Last year was a market full of ‘surprises’ and here is my list:
1. Affecting my own livlihood the most was the credit crunch. It spread from the US to the Eurozone Australia and then on to Asia.
2. The sub-prime fiasco, and I don’t use the word ‘fiasco’ sparingly – on that note I would ask banks to stop inventing things like SIV’s because it was the inability to value them correctly and the subsequent failures of same which kick started the whole thing. The sub-prime mess hit everything from wall street to London, here, there, everywhere and it even raised rates for all new mortgages in Ireland because the Euribor sat at 6 year high and refuses to drop as far as the ECB had hoped with the latest cash injection, it went from almost 5% to (todays) 3 month money price of 4.64%…. are we getting value for our billions? Does it even matter any more? The fact of the matter is that the likes of Citibank should have its whole board resign and they should have to pay everybody back whatever they lost because central banks have basically come out and rescued private firms. Government intervention is crucial to keep the world stable but idiocy in banking is unforgivable.
3. This ties into number two: Central Banks around the world pouring money into the market in order to stop the squeeze turning into a freeze. So many billions that if you turned it all into dollar bills and placed them end to end you could go around the moon and back, 80 times! I was almost tempted to use explicative’s when I worked out that one.
4. A property market downturn: Again this was a case of America sneezing and Europe catching a cold. Prices here, in the U.K. and virtually everywhere else have taken a tumble, there will be more and more people unable with rate increases to pay their mortgage so this may increase the downturn a little more – if you are one of these people get yourself a good solicitor, just not the one who is in the papers a lot lately – because people often sell rather than get repossessed and that is why the figure of 57 repossessions in Ireland last year is not 100% reflective of the actual mortgage and property market.
5. Linked in a way to point two is that while all of this happened the public didn’t complain about the government bailouts, the lack of transparency in some banking procedures which helped bring this about, the golden handshakes to CEO’s behind them and the possible creation of a recession. I guess people are just too fed up to care or something (pun not intended on use of ‘fed’)

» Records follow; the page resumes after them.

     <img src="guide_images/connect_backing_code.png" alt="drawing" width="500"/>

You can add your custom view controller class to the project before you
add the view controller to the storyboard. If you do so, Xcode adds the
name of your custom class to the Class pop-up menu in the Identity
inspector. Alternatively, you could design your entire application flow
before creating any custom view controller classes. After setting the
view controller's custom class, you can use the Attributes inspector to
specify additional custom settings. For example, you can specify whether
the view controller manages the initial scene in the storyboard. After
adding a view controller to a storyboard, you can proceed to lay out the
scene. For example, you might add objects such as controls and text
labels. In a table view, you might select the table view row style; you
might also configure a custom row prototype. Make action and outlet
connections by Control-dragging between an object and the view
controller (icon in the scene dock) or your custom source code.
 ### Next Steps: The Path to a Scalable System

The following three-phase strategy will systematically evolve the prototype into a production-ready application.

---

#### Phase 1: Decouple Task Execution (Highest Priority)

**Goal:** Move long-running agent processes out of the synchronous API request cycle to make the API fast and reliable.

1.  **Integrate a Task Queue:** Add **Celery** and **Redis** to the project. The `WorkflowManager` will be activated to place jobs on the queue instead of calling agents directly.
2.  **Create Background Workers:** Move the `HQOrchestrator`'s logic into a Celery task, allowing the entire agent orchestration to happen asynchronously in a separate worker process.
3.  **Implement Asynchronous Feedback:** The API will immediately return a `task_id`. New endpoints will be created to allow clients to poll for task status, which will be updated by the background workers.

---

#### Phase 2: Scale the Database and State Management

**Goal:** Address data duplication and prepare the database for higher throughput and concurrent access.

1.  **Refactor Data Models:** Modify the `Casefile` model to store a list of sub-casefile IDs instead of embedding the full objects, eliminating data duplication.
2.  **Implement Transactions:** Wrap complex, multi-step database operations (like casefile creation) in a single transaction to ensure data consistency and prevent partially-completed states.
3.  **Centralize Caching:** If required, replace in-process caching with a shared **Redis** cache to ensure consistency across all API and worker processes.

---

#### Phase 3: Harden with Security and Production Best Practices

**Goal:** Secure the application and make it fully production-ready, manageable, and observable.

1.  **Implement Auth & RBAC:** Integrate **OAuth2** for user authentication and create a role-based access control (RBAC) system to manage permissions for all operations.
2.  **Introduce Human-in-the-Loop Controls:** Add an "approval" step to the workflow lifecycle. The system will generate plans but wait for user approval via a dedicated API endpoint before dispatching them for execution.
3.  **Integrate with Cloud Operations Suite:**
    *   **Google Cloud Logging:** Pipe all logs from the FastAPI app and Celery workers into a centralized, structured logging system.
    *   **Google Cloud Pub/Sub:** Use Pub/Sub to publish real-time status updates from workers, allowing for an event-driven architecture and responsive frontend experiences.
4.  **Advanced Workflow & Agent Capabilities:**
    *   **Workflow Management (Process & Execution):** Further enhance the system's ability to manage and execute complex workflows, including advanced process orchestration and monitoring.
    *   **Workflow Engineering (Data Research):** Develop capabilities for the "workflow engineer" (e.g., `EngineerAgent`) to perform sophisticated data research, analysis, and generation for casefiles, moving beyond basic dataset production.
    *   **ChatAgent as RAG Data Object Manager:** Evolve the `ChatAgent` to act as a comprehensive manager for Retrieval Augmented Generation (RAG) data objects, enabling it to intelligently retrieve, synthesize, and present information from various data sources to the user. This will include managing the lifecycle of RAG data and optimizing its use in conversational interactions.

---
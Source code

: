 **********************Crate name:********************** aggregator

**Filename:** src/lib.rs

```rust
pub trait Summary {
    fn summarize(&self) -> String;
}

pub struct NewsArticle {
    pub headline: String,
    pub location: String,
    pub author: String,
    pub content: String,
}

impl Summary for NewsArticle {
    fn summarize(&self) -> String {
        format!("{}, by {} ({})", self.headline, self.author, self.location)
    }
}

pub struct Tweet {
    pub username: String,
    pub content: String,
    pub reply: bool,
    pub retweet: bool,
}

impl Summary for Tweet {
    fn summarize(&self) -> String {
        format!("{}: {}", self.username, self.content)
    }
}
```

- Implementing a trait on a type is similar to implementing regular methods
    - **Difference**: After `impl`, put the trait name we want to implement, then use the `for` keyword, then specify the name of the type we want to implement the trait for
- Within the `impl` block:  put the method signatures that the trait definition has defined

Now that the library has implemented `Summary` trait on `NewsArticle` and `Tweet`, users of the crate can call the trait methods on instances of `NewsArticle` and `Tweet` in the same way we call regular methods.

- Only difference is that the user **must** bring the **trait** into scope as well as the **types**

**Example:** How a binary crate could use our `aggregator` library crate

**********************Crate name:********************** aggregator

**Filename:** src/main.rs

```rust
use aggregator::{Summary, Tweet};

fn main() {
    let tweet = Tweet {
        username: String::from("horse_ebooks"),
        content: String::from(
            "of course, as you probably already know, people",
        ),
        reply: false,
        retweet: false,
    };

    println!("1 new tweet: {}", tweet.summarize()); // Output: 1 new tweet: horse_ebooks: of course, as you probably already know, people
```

A few predictions for 2008:
I believe commodities (including precious metals, wheat & corn) will all see double digit increases in value. Gold is still the best safe haven. Connected to this I think the Yen will strengthen. Investments in distressed debt will be a key area but you have to have the money to play this game. For instance (a simple example using property) – earlier we said that many people would sell a property rather than foreclose, well for these people – many whom have equity- they may be willing to sell well below market value. Some of them will have enough equity that even if they take less they will realise a gain in terms of what they paid for the property.